Algeria has also appeared somewhat ready to tap into its potential as a natural gas powerhouse on Europe's doorstep. In 2011, the country inaugurated the Medgaz pipeline, which can transport 8 billion cubic meters per year between the Algerian port of Beni Saf and the Spanish city of Almeria. Other efforts seek to expand Algeria's liquefied natural gas export capacity by 50 percent.
Security Risks and Future Interventions
The immediate fallout of the Ain Aminas hostage crisis will likely dampen Western enthusiasm for investment in Algeria in the near future. Western governments and companies are raising questions about the Algerian army's intervention, in which the government seemed to prioritize crushing the hostage-takers over the safe rescue of the hostages themselves. As the French intervention in Mali continues to develop, the risk of al Qaeda-linked militants in the Sahel targeting other installations remains.
A primary motive behind France's intervention is to contain al Qaeda's regional franchise, al Qaeda in the Islamic Maghreb, and other militant groups. Paris fears, among other things, that these militant groups could use Mali as a base for training, recruiting and launching destabilizing attacks on Algeria and its energy infrastructure.

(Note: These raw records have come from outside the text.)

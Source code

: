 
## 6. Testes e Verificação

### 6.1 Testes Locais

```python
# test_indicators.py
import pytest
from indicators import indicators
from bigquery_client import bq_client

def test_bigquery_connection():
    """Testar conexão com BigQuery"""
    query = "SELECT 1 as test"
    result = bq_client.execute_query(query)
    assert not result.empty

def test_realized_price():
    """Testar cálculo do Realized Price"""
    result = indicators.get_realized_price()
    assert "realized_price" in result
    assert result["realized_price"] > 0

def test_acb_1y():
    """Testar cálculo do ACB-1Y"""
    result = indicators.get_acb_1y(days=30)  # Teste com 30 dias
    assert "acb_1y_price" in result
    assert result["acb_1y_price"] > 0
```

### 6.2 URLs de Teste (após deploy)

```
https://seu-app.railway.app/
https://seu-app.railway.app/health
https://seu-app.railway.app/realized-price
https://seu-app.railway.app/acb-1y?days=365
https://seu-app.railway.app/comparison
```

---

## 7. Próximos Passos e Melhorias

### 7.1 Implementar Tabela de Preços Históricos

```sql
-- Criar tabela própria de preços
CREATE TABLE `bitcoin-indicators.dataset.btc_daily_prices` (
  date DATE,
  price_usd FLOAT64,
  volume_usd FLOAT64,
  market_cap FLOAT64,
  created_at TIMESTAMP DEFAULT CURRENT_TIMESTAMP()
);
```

The sustainability of such operations will be an issue since public support for costly foreign interventions will likely decrease amid escalating financial and social crises in Europe. Already, France's opposition has decried the intervention in Mali as lacking concrete goals and international backing.
However, energy needs will shape the reactions of France and other EU members to situations like the hostage crisis in Ain Amenas. Even if appetite for involvement in Algeria dips temporarily, Europe will eventually be so dependent on the country for natural gas that EU members will have no choice but to invest further in the Algerian energy sector. The existing involvement of EU energy majors in high-risk countries like Nigeria, Libya, Yemen and Iraq indicates a healthy tolerance for instability and security problems. North African countries outside Algeria have also become increasingly important for France and Europe (France, for example, relies on Niger for nearly 70 percent of the uranium needed to fuel its nuclear energy sector). Thus, efforts by European countries, particularly France, to stabilize the Sahel will probably continue -- especially as the United States disengages from foreign interventions.
More challenging will be Algeria's reaction to the Ain Amenas events. The attack came at a delicate transition time for Algiers; should the security situation deteriorate in the country, Algeria may refocus its attention on national security and place the liberalization of its economy and energy sector on the back burner. However, early indicators such as the Jan. 21 approval to amend foreign investment laws concerning unconventional hydrocarbon resources show that after decades of intransigence, Algiers is slowly becoming more receptive of foreign investment into its critical energy sector.